EXERCISE DETAILS:
Transcribe, leaving out every picture, the lines that run from the start of the listing below through the line with "设置的 cookie 过期时间之前一直有效，即使窗口或浏览器关闭".

EXCERPTED RECORDS:

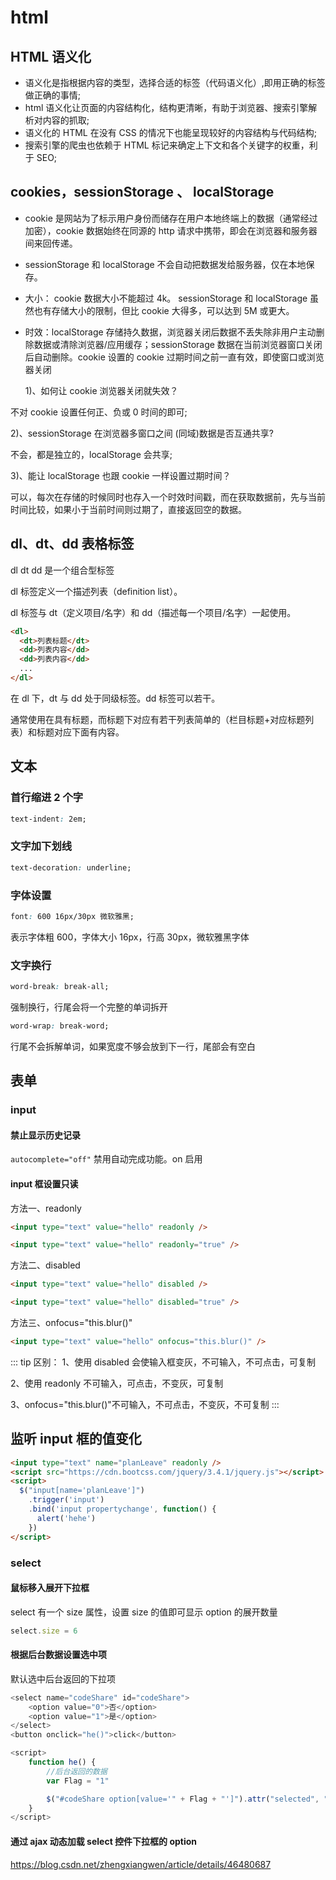 # html

## HTML 语义化

- 语义化是指根据内容的类型，选择合适的标签（代码语义化）,即用正确的标签做正确的事情;
- html 语义化让页面的内容结构化，结构更清晰，有助于浏览器、搜索引擎解析对内容的抓取;
- 语义化的 HTML 在没有 CSS 的情况下也能呈现较好的内容结构与代码结构;
- 搜索引擎的爬虫也依赖于 HTML 标记来确定上下文和各个关键字的权重，利于 SEO;

## cookies，sessionStorage 、 localStorage

- cookie 是网站为了标示用户身份而储存在用户本地终端上的数据（通常经过加密），cookie 数据始终在同源的 http 请求中携带，即会在浏览器和服务器间来回传递。
- sessionStorage 和 localStorage 不会自动把数据发给服务器，仅在本地保存。
- 大小： cookie 数据大小不能超过 4k。
  sessionStorage 和 localStorage 虽然也有存储大小的限制，但比 cookie 大得多，可以达到 5M 或更大。
- 时效：localStorage 存储持久数据，浏览器关闭后数据不丢失除非用户主动删除数据或清除浏览器/应用缓存；sessionStorage 数据在当前浏览器窗口关闭后自动删除。cookie 设置的 cookie 过期时间之前一直有效，即使窗口或浏览器关闭

  1)、如何让 cookie 浏览器关闭就失效？

不对 cookie 设置任何正、负或 0 时间的即可;

2)、sessionStorage 在浏览器多窗口之间 (同域)数据是否互通共享?

不会，都是独立的，localStorage 会共享;

3)、能让 localStorage 也跟 cookie 一样设置过期时间？

可以，每次在存储的时候同时也存入一个时效时间戳，而在获取数据前，先与当前时间比较，如果小于当前时间则过期了，直接返回空的数据。

## dl、dt、dd 表格标签

dl dt dd 是一个组合型标签

dl 标签定义一个描述列表（definition list）。

dl 标签与 dt（定义项目/名字）和 dd（描述每一个项目/名字）一起使用。

```html
<dl>
  <dt>列表标题</dt>
  <dd>列表内容</dd>
  <dd>列表内容</dd>
  ...
</dl>
```

在 dl 下，dt 与 dd 处于同级标签。dd 标签可以若干。

通常使用在具有标题，而标题下对应有若干列表简单的（栏目标题+对应标题列表）和标题对应下面有内容。

## 文本

### 首行缩进 2 个字

```css
text-indent: 2em;
```

### 文字加下划线

```css
text-decoration: underline;
```

### 字体设置

```css
font: 600 16px/30px 微软雅黑;
```

表示字体粗 600，字体大小 16px，行高 30px，微软雅黑字体

### 文字换行

```css
word-break: break-all;
```

强制换行，行尾会将一个完整的单词拆开

```css
word-wrap: break-word;
```

行尾不会拆解单词，如果宽度不够会放到下一行，尾部会有空白

## 表单

### input

#### 禁止显示历史记录

`autocomplete="off"` 禁用自动完成功能。on 启用

#### input 框设置只读

方法一、readonly

```html
<input type="text" value="hello" readonly />
```

```html
<input type="text" value="hello" readonly="true" />
```

方法二、disabled

```html
<input type="text" value="hello" disabled />
```

```html
<input type="text" value="hello" disabled="true" />
```

方法三、onfocus="this.blur()"

```html
<input type="text" value="hello" onfocus="this.blur()" />
```

::: tip 区别：
1、使用 disabled 会使输入框变灰，不可输入，不可点击，可复制

2、使用 readonly 不可输入，可点击，不变灰，可复制

3、onfocus="this.blur()"不可输入，不可点击，不变灰，不可复制
:::

## 监听 input 框的值变化

```html
<input type="text" name="planLeave" readonly />
<script src="https://cdn.bootcss.com/jquery/3.4.1/jquery.js"></script>
<script>
  $("input[name='planLeave']")
    .trigger('input')
    .bind('input propertychange', function() {
      alert('hehe')
    })
</script>
```

### select

#### 鼠标移入展开下拉框

select 有一个 size 属性，设置 size 的值即可显示 option 的展开数量

```js
select.size = 6
```

#### 根据后台数据设置选中项

默认选中后台返回的下拉项

```js
<select name="codeShare" id="codeShare">
    <option value="0">否</option>
    <option value="1">是</option>
</select>
<button onclick="he()">click</button>

<script>
    function he() {
        //后台返回的数据
        var Flag = "1"

        $("#codeShare option[value='" + Flag + "']").attr("selected", "selected");
    }
</script>
```

#### 通过 ajax 动态加载 select 控件下拉框的 option

<https://blog.csdn.net/zhengxiangwen/article/details/46480687>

RESPONSE AREA:
 # html

## HTML 语义化

- 语义化是指根据内容的类型，选择合适的标签（代码语义化）,即用正确的标签做正确的事情;
- html 语义化让页面的内容结构化，结构更清晰，有助于浏览器、搜索引擎解析对内容的抓取;
- 语义化的 HTML 在没有 CSS 的情况下也能呈现较好的内容结构与代码结构;
- 搜索引擎的爬虫也依赖于 HTML 标记来确定上下文和各个关键字的权重，利于 SEO;

## cookies，sessionStorage 、 localStorage

- cookie 是网站为了标示用户身份而储存在用户本地终端上的数据（通常经过加密），cookie 数据始终在同源的 http 请求中携带，即会在浏览器和服务器间来回传递。
- sessionStorage 和 localStorage 不会自动把数据发给服务器，仅在本地保存。
- 大小： cookie 数据大小不能超过 4k。
  sessionStorage 和 localStorage 虽然也有存储大小的限制，但比 cookie 大得多，可以达到 5M 或更大。
- 时效：localStorage 存储持久数据，浏览器关闭后数据不丢失除非用户主动删除数据或清除浏览器/应用缓存；sessionStorage 数据在当前浏览器窗口关闭后自动删除。cookie 设置的 cookie 过期时间之前一直有效，即使窗口或浏览器关闭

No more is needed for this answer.